- **TASK OBJECTIVE**
Set down, please, exactly the lines below that run from the line with "les transformer en" to the line with "direction des néons", both lines included.

-*-

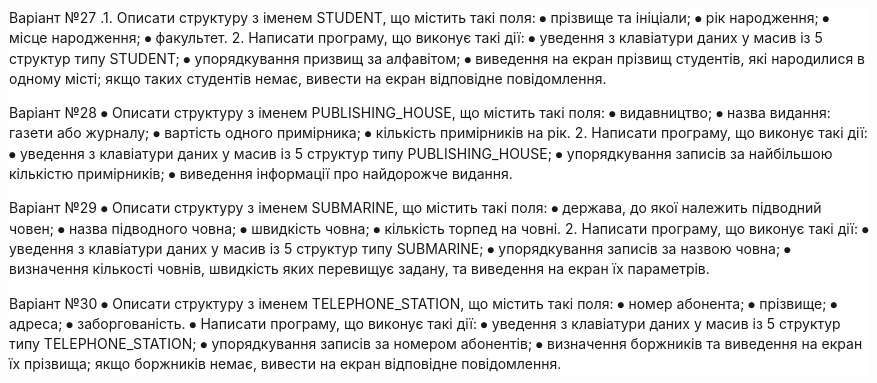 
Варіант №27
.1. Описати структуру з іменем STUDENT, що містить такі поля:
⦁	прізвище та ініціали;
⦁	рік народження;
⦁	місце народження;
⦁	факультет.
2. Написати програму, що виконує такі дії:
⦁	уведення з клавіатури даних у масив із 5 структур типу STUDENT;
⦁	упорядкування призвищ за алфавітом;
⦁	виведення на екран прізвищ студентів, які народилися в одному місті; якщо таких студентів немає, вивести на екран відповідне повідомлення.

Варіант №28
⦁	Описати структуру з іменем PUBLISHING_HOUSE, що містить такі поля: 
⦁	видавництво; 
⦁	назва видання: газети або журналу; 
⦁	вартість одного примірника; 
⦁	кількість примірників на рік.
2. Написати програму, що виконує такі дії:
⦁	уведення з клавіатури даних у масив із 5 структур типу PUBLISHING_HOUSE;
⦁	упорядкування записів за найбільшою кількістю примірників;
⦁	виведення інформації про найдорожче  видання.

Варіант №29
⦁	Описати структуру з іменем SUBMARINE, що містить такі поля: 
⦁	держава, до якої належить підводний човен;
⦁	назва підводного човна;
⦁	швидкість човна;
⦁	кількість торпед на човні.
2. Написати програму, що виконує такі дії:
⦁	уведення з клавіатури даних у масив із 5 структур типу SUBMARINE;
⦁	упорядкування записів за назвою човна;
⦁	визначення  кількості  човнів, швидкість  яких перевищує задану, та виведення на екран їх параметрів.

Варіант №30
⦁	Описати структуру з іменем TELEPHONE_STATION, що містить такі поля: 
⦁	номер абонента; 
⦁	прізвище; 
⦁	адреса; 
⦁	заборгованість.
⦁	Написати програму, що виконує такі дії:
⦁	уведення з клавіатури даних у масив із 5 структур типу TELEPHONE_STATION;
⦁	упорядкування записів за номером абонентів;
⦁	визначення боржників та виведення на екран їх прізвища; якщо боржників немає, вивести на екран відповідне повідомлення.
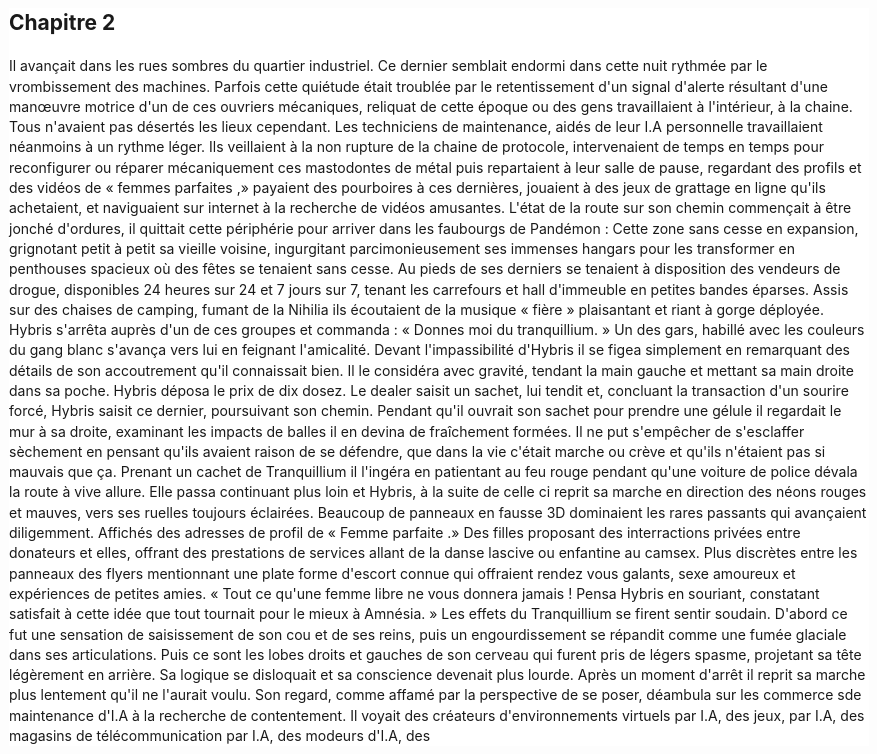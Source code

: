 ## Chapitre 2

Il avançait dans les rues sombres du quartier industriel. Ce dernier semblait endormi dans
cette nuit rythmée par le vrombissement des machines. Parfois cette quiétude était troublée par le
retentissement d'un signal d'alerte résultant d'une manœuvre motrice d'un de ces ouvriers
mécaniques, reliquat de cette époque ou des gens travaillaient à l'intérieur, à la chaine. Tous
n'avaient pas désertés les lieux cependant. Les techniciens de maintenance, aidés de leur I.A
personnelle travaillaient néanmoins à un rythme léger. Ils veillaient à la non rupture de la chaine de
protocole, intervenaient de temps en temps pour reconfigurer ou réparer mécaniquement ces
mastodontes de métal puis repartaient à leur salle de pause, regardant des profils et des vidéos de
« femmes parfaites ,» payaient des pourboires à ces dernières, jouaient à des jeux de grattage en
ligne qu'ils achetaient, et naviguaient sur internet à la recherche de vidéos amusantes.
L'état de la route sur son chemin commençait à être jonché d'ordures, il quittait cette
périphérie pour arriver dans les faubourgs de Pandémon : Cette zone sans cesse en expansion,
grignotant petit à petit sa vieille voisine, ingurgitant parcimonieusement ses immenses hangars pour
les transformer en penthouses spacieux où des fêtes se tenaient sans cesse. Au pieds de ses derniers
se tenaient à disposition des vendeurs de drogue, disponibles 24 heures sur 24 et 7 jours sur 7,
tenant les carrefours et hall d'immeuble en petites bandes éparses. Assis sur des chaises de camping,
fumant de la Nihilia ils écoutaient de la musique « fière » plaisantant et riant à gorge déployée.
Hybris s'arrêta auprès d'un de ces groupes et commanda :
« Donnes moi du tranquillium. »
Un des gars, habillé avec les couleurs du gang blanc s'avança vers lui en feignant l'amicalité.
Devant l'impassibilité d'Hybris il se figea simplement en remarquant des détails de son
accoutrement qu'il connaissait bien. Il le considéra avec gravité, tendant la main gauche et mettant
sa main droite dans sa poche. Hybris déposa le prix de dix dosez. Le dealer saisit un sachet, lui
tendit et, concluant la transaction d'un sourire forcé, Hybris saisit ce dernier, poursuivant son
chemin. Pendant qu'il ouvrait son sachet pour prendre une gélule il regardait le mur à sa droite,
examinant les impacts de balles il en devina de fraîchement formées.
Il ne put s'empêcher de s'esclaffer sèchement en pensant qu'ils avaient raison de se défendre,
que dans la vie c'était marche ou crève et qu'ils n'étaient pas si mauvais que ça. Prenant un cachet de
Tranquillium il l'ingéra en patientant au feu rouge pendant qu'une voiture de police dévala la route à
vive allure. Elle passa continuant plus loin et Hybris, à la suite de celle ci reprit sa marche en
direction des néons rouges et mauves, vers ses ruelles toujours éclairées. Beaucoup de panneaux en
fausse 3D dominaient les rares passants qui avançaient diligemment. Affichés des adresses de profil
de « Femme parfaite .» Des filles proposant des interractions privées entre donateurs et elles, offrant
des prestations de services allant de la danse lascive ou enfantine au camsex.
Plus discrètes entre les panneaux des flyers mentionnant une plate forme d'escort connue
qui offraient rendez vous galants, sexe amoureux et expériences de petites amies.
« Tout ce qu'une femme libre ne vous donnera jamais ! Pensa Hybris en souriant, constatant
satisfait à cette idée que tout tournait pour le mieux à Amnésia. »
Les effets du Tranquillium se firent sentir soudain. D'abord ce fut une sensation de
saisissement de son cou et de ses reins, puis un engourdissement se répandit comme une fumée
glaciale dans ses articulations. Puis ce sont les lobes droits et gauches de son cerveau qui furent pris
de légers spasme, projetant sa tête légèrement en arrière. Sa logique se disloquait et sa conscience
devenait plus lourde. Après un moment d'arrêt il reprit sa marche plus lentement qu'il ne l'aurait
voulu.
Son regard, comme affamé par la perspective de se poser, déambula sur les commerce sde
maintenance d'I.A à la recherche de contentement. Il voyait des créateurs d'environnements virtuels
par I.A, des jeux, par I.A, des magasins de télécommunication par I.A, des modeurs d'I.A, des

-*-

- **PROBLEM SOLUTION**
les transformer en penthouses spacieux où des fêtes se tenaient sans cesse. Au pieds de ses derniers
se tenaient à disposition des vendeurs de drogue, disponibles 24 heures sur 24 et 7 jours sur 7,
tenant les carrefours et hall d'immeuble en petites bandes éparses. Assis sur des chaises de camping,
fumant de la Nihilia ils écoutaient de la musique « fière » plaisantant et riant à gorge déployée.
Hybris s'arrêta auprès d'un de ces groupes et commanda :
« Donnes moi du tranquillium. »
Un des gars, habillé avec les couleurs du gang blanc s'avança vers lui en feignant l'amicalité.
Devant l'impassibilité d'Hybris il se figea simplement en remarquant des détails de son
accoutrement qu'il connaissait bien. Il le considéra avec gravité, tendant la main gauche et mettant
sa main droite dans sa poche. Hybris déposa le prix de dix dosez. Le dealer saisit un sachet, lui
tendit et, concluant la transaction d'un sourire forcé, Hybris saisit ce dernier, poursuivant son
chemin. Pendant qu'il ouvrait son sachet pour prendre une gélule il regardait le mur à sa droite,
examinant les impacts de balles il en devina de fraîchement formées.
Il ne put s'empêcher de s'esclaffer sèchement en pensant qu'ils avaient raison de se défendre,
que dans la vie c'était marche ou crève et qu'ils n'étaient pas si mauvais que ça. Prenant un cachet de
Tranquillium il l'ingéra en patientant au feu rouge pendant qu'une voiture de police dévala la route à
vive allure. Elle passa continuant plus loin et Hybris, à la suite de celle ci reprit sa marche en
direction des néons rouges et mauves, vers ses ruelles toujours éclairées. Beaucoup de panneaux en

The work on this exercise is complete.